(Data extracted from a collection)
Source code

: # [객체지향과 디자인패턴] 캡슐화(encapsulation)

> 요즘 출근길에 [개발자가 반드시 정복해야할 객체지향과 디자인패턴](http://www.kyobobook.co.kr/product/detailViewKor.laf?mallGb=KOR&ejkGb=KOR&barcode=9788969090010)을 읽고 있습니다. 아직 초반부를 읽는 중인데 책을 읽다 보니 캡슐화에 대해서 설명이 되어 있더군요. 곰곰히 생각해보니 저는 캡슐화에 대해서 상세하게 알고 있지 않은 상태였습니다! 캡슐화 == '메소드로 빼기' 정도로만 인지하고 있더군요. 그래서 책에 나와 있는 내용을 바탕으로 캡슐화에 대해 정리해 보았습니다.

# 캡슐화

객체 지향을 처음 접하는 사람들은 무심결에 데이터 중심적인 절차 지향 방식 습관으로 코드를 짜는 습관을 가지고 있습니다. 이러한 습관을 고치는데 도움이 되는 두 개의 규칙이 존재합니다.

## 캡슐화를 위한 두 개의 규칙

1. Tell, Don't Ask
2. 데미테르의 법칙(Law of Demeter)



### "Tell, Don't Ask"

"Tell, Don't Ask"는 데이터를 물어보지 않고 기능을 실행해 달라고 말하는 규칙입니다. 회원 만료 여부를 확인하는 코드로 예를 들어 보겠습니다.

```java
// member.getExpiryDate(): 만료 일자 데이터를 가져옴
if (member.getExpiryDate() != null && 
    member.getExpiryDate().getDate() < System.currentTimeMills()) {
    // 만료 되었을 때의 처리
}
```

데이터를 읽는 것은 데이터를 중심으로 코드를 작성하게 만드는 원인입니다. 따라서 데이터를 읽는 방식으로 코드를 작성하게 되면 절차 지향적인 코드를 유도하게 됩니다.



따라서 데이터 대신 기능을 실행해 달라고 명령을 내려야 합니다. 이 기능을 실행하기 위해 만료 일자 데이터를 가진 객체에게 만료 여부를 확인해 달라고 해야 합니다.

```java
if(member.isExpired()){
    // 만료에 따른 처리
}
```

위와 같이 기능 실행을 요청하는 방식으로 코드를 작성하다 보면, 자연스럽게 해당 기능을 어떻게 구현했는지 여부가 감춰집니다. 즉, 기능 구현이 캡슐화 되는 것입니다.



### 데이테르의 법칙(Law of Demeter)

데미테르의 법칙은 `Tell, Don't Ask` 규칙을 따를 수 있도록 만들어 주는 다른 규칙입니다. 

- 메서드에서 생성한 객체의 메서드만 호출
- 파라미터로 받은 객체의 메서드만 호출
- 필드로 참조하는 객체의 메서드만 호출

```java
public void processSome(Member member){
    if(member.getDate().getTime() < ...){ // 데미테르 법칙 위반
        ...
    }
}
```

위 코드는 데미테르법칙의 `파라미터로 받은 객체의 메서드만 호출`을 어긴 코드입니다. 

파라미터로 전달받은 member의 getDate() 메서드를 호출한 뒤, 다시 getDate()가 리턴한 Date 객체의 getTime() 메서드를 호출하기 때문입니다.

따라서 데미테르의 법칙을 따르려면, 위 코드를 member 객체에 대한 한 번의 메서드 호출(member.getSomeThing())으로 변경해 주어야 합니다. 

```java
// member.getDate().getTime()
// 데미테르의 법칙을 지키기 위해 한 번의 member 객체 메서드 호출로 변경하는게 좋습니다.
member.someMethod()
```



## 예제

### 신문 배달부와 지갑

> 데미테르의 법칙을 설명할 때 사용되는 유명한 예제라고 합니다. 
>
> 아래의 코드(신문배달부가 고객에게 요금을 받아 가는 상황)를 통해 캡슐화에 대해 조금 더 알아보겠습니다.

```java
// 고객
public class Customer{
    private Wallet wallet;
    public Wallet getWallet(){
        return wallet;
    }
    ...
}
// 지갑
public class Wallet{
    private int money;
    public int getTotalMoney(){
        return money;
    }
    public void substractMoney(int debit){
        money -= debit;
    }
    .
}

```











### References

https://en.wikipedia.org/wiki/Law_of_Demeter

# [EXERCISE GOAL]
Each record above is to be returned verbatim.

# [WRITTEN RESPONSE]
Source code

: # [객체지향과 디자인패턴] 캡슐화(encapsulation)

> 요즘 출근길에 [개발자가 반드시 정복해야할 객체지향과 디자인패턴](http://www.kyobobook.co.kr/product/detailViewKor.laf?mallGb=KOR&ejkGb=KOR&barcode=9788969090010)을 읽고 있습니다. 아직 초반부를 읽는 중인데 책을 읽다 보니 캡슐화에 대해서 설명이 되어 있더군요. 곰곰히 생각해보니 저는 캡슐화에 대해서 상세하게 알고 있지 않은 상태였습니다! 캡슐화 == '메소드로 빼기' 정도로만 인지하고 있더군요. 그래서 책에 나와 있는 내용을 바탕으로 캡슐화에 대해 정리해 보았습니다.

# 캡슐화

객체 지향을 처음 접하는 사람들은 무심결에 데이터 중심적인 절차 지향 방식 습관으로 코드를 짜는 습관을 가지고 있습니다. 이러한 습관을 고치는데 도움이 되는 두 개의 규칙이 존재합니다.

## 캡슐화를 위한 두 개의 규칙

1. Tell, Don't Ask
2. 데미테르의 법칙(Law of Demeter)



### "Tell, Don't Ask"

"Tell, Don't Ask"는 데이터를 물어보지 않고 기능을 실행해 달라고 말하는 규칙입니다. 회원 만료 여부를 확인하는 코드로 예를 들어 보겠습니다.

```java
// member.getExpiryDate(): 만료 일자 데이터를 가져옴
if (member.getExpiryDate() != null && 
    member.getExpiryDate().getDate() < System.currentTimeMills()) {
    // 만료 되었을 때의 처리
}
```

데이터를 읽는 것은 데이터를 중심으로 코드를 작성하게 만드는 원인입니다. 따라서 데이터를 읽는 방식으로 코드를 작성하게 되면 절차 지향적인 코드를 유도하게 됩니다.



따라서 데이터 대신 기능을 실행해 달라고 명령을 내려야 합니다. 이 기능을 실행하기 위해 만료 일자 데이터를 가진 객체에게 만료 여부를 확인해 달라고 해야 합니다.

```java
if(member.isExpired()){
    // 만료에 따른 처리
}
```

위와 같이 기능 실행을 요청하는 방식으로 코드를 작성하다 보면, 자연스럽게 해당 기능을 어떻게 구현했는지 여부가 감춰집니다. 즉, 기능 구현이 캡슐화 되는 것입니다.



### 데이테르의 법칙(Law of Demeter)

데미테르의 법칙은 `Tell, Don't Ask` 규칙을 따를 수 있도록 만들어 주는 다른 규칙입니다. 

- 메서드에서 생성한 객체의 메서드만 호출
- 파라미터로 받은 객체의 메서드만 호출
- 필드로 참조하는 객체의 메서드만 호출

```java
public void processSome(Member member){
    if(member.getDate().getTime() < ...){ // 데미테르 법칙 위반
        ...
    }
}
```

위 코드는 데미테르법칙의 `파라미터로 받은 객체의 메서드만 호출`을 어긴 코드입니다. 

파라미터로 전달받은 member의 getDate() 메서드를 호출한 뒤, 다시 getDate()가 리턴한 Date 객체의 getTime() 메서드를 호출하기 때문입니다.

따라서 데미테르의 법칙을 따르려면, 위 코드를 member 객체에 대한 한 번의 메서드 호출(member.getSomeThing())으로 변경해 주어야 합니다. 

```java
// member.getDate().getTime()
// 데미테르의 법칙을 지키기 위해 한 번의 member 객체 메서드 호출로 변경하는게 좋습니다.
member.someMethod()
```



## 예제

### 신문 배달부와 지갑

> 데미테르의 법칙을 설명할 때 사용되는 유명한 예제라고 합니다. 
>
> 아래의 코드(신문배달부가 고객에게 요금을 받아 가는 상황)를 통해 캡슐화에 대해 조금 더 알아보겠습니다.

```java
// 고객
public class Customer{
    private Wallet wallet;
    public Wallet getWallet(){
        return wallet;
    }
    ...
}
// 지갑
public class Wallet{
    private int money;
    public int getTotalMoney(){
        return money;
    }
    public void substractMoney(int debit){
        money -= debit;
    }
    .
}

```











### References

https://en.wikipedia.org/wiki/Law_of_Demeter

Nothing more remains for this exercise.